## INFORMATION SUPPLIED
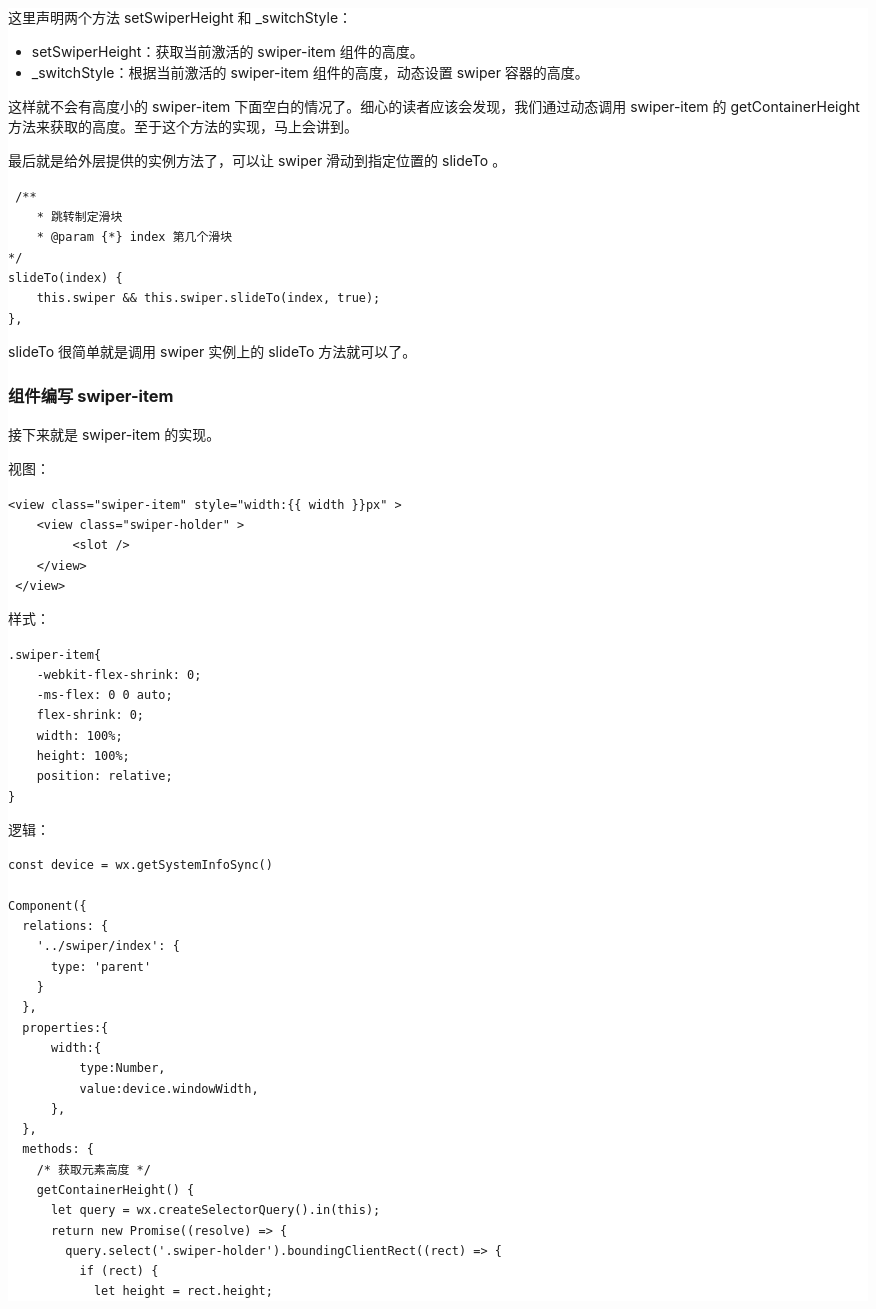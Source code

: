 
这里声明两个方法 setSwiperHeight 和 \_switchStyle：

*   setSwiperHeight：获取当前激活的 swiper-item 组件的高度。
*   \_switchStyle：根据当前激活的 swiper-item 组件的高度，动态设置 swiper 容器的高度。

这样就不会有高度小的 swiper-item 下面空白的情况了。细心的读者应该会发现，我们通过动态调用 swiper-item 的 getContainerHeight 方法来获取的高度。至于这个方法的实现，马上会讲到。

最后就是给外层提供的实例方法了，可以让 swiper 滑动到指定位置的 slideTo 。

     /**
        * 跳转制定滑块
        * @param {*} index 第几个滑块
    */
    slideTo(index) {
        this.swiper && this.swiper.slideTo(index, true);
    },
    

slideTo 很简单就是调用 swiper 实例上的 slideTo 方法就可以了。

### 组件编写 swiper-item

接下来就是 swiper-item 的实现。

视图：

    <view class="swiper-item" style="width:{{ width }}px" > 
        <view class="swiper-holder" >  
             <slot />
        </view>
     </view>
    

样式：

    .swiper-item{
        -webkit-flex-shrink: 0;
        -ms-flex: 0 0 auto;
        flex-shrink: 0;
        width: 100%;
        height: 100%;
        position: relative;
    }
    

逻辑：

    const device = wx.getSystemInfoSync()
    
    Component({
      relations: {
        '../swiper/index': {
          type: 'parent'
        }
      },
      properties:{
          width:{
              type:Number,
              value:device.windowWidth,
          },
      },
      methods: {
        /* 获取元素高度 */
        getContainerHeight() {
          let query = wx.createSelectorQuery().in(this);
          return new Promise((resolve) => {
            query.select('.swiper-holder').boundingClientRect((rect) => {
              if (rect) {
                let height = rect.height;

## PROBLEM
Please output only the lines from the one holding "接下来就是 swiper-item 的实现。" to the end of the records, first and last included, exactly as they appear.

## TASK RESPONSE
接下来就是 swiper-item 的实现。

视图：

    <view class="swiper-item" style="width:{{ width }}px" > 
        <view class="swiper-holder" >  
             <slot />
        </view>
     </view>
    

样式：

    .swiper-item{
        -webkit-flex-shrink: 0;
        -ms-flex: 0 0 auto;
        flex-shrink: 0;
        width: 100%;
        height: 100%;
        position: relative;
    }
    

逻辑：

    const device = wx.getSystemInfoSync()
    
    Component({
      relations: {
        '../swiper/index': {
          type: 'parent'
        }
      },
      properties:{
          width:{
              type:Number,
              value:device.windowWidth,
          },
      },
      methods: {
        /* 获取元素高度 */
        getContainerHeight() {
          let query = wx.createSelectorQuery().in(this);
          return new Promise((resolve) => {
            query.select('.swiper-holder').boundingClientRect((rect) => {
              if (rect) {
                let height = rect.height;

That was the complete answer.